Vilariño o la calma

Camino de Liquen Negro se expone en Gijón

Gijón,
Manuel Vilariño. Black Beach, 2008
Manuel Vilariño. Black Beach, 2008
Manuel Vilariño. Animal insomne 2, 2007
Manuel Vilariño. Animal insomne 2, 2007

Los buenos conocedores de la fotografía de Manuel Vilariño sabéis que sus imágenes trascienden la mera belleza visual, aunque esta sea evidente: sus paisajes, naturalezas muertas o retratos de animales, de composición muy cuidada y casi siempre clásica, contienen referencias filosóficas y un sentido poético agudo que el estudio meticuloso de pliegues, colores o texturas no enfría sino que acentúa. Él mismo, poeta además de  artista, lo ha reconocido alguna vez: Mi fotografía no existiría si no existiera la poesía, porque es un todo indivisible.

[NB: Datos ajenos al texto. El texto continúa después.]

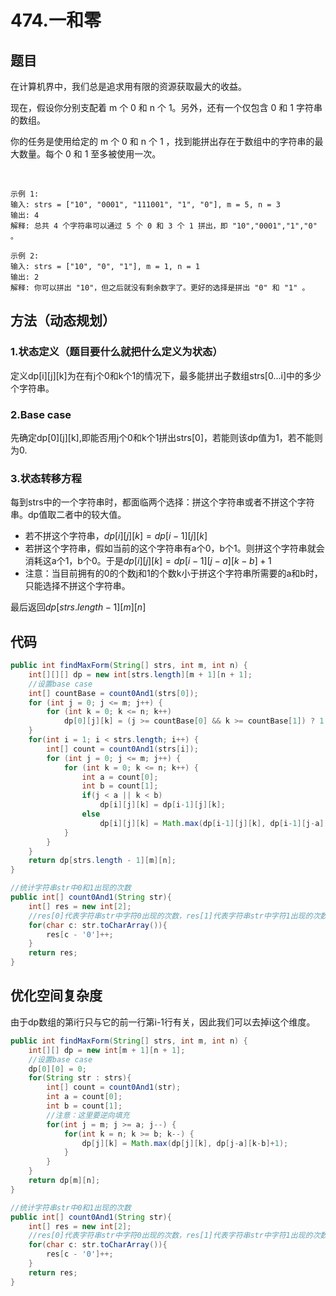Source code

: # 474.一和零

## 题目
在计算机界中，我们总是追求用有限的资源获取最大的收益。

现在，假设你分别支配着 m 个 0 和 n 个 1。另外，还有一个仅包含 0 和 1 字符串的数组。

你的任务是使用给定的 m 个 0 和 n 个 1 ，找到能拼出存在于数组中的字符串的最大数量。每个 0 和 1 至多被使用一次。

 

    示例 1:
    输入: strs = ["10", "0001", "111001", "1", "0"], m = 5, n = 3
    输出: 4
    解释: 总共 4 个字符串可以通过 5 个 0 和 3 个 1 拼出，即 "10","0001","1","0" 。

    示例 2:
    输入: strs = ["10", "0", "1"], m = 1, n = 1
    输出: 2
    解释: 你可以拼出 "10"，但之后就没有剩余数字了。更好的选择是拼出 "0" 和 "1" 。

## 方法（动态规划）
### 1.状态定义（题目要什么就把什么定义为状态）

定义dp[i][j][k]为在有j个0和k个1的情况下，最多能拼出子数组strs[0...i]中的多少个字符串。

### 2.Base case
先确定dp[0][j][k],即能否用j个0和k个1拼出strs[0]，若能则该dp值为1，若不能则为0.


### 3.状态转移方程
每到strs中的一个字符串时，都面临两个选择：拼这个字符串或者不拼这个字符串。dp值取二者中的较大值。
* 若不拼这个字符串，$dp[i][j][k] = dp[i−1][j][k]$
* 若拼这个字符串，假如当前的这个字符串有a个0，b个1。则拼这个字符串就会消耗这a个1，b个0。于是$dp[i][j][k] = dp[i-1][j-a][k-b] + 1$
* 注意：当目前拥有的0的个数j和1的个数k小于拼这个字符串所需要的a和b时，只能选择不拼这个字符串。

最后返回$dp[strs.length - 1][m][n]$

## 代码
```java
public int findMaxForm(String[] strs, int m, int n) {
    int[][][] dp = new int[strs.length][m + 1][n + 1];
    //设置base case
    int[] countBase = count0And1(strs[0]);
    for (int j = 0; j <= m; j++) {
        for (int k = 0; k <= n; k++)
            dp[0][j][k] = (j >= countBase[0] && k >= countBase[1]) ? 1 : 0;
    }
    for(int i = 1; i < strs.length; i++) {
        int[] count = count0And1(strs[i]);
        for (int j = 0; j <= m; j++) {
            for (int k = 0; k <= n; k++) {
                int a = count[0];
                int b = count[1];
                if(j < a || k < b)
                    dp[i][j][k] = dp[i-1][j][k];
                else
                    dp[i][j][k] = Math.max(dp[i-1][j][k], dp[i-1][j-a][k-b]+1);
            }
        }
    }
    return dp[strs.length - 1][m][n];
}

//统计字符串str中0和1出现的次数
public int[] count0And1(String str){
    int[] res = new int[2];
    //res[0]代表字符串str中字符0出现的次数，res[1]代表字符串str中字符1出现的次数
    for(char c: str.toCharArray()){
        res[c - '0']++;
    }
    return res;
}
```

## 优化空间复杂度
由于dp数组的第i行只与它的前一行第i-1行有关，因此我们可以去掉i这个维度。
```java
public int findMaxForm(String[] strs, int m, int n) {
    int[][] dp = new int[m + 1][n + 1];
    //设置base case
    dp[0][0] = 0;
    for(String str : strs){
        int[] count = count0And1(str);
        int a = count[0];
        int b = count[1];
        //注意：这里要逆向填充
        for(int j = m; j >= a; j--) {
            for(int k = n; k >= b; k--) {
                dp[j][k] = Math.max(dp[j][k], dp[j-a][k-b]+1);
            }
        }
    }
    return dp[m][n];
}

//统计字符串str中0和1出现的次数
public int[] count0And1(String str){
    int[] res = new int[2];
    //res[0]代表字符串str中字符0出现的次数，res[1]代表字符串str中字符1出现的次数
    for(char c: str.toCharArray()){
        res[c - '0']++;
    }
    return res;
}
```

El que fuera Premio Nacional de Fotografía en 2007 presenta, entre el 28 de octubre y el 13 de diciembre en el espacio Bea Villamarín de Gijón, “Camino de Liquen Negro”, un proyecto en el que la naturaleza y el mundo animal lo son todo pero que trae a nuestra memoria también sus bodegones, por el dramatismo y la austeridad presente en su producción independientemente de la temática abordada y porque sus animales, a veces muertos, conectan con la tradición de las vanitas, sus plumas, pelos y pelajes.

Aunque estas fotografías son fruto de la observación lenta del paisaje que posibilita la elección de luces, encuadres y espacios adecuados a sus propósitos, no encontramos en ellas asomo de pintoresquismo ni de interés científico o documental; estas naturalezas sirven, como el conjunto de la obra de Vilariño, a propósitos más abstractos: crear imágenes que transmitan verdad, que nazcan de su profunda comprensión del paisaje y que nos inviten a introducirnos en él tras contemplarlo sin prisa y elegir nuestro mejor enfoque sobre él, el que nos permita entrar en la fotografía y salir de ella después.

Manuel Vilariño. Diario de invierno. Desde 2009
Manuel Vilariño. Diario de invierno, desde 2009

Lo explica así Alberto Ruiz de Samaniego: Vilariño nos propone una forma de aproximación que participa, al tiempo, del juego del alejamiento. El juego de lo lejano y lo próximo es el modo – o mejor: el vuelo- de su poética. La indecisión o el temblor es lo que relaciona esta cercanía exterior, o esta intimidad lejana. Por ello los elementos de sus paisajes son prácticamente insituables, nunca dados de forma terminante en un lugar y un tiempo; cada uno abriendo su propia campana de espacio, y de duración. La dimensión de la imagen fotográfica siempre ha sido en Vilariño un ámbito de meditación, como en sus bodegones: la mirada se abre a los espacios elementales con especial lentitud, recoge con demora todas y cada una de las partículas radiantes de lo que, vivo, se ilumina y transcurre en el espesor de una propagación tras las tinieblas.

Los paisajes de Vilariño, la frontalidad desarmante de sus animales, funcionan también como signos o trazos de una hipnosis. El detalle suave, aterciopelado, de los negros, las texturas como de grafito de sus grises, la mirada próxima de sus criaturas, devoran el ojo. La imagen entonces se abre como un amanecer, o como una boca profunda. De nuevo, es el lugar o el organismo mirado que se proyecta entero como una constelación, como un continente, insondable. Proximidad de lo lejano, como el vuelo de un pájaro, transfigurado en su caída, en su desaparición que es un destello y, al tiempo, ya una sombra. Pues es grande y misterioso el territorio de intimidad que Vilariño guarda con las aves – como con las aguas, y con el fuego-. Acontecimientos puros, cualidad casi intangible del vuelo y de la espuma, del resplandor y el aire. Del fulgor.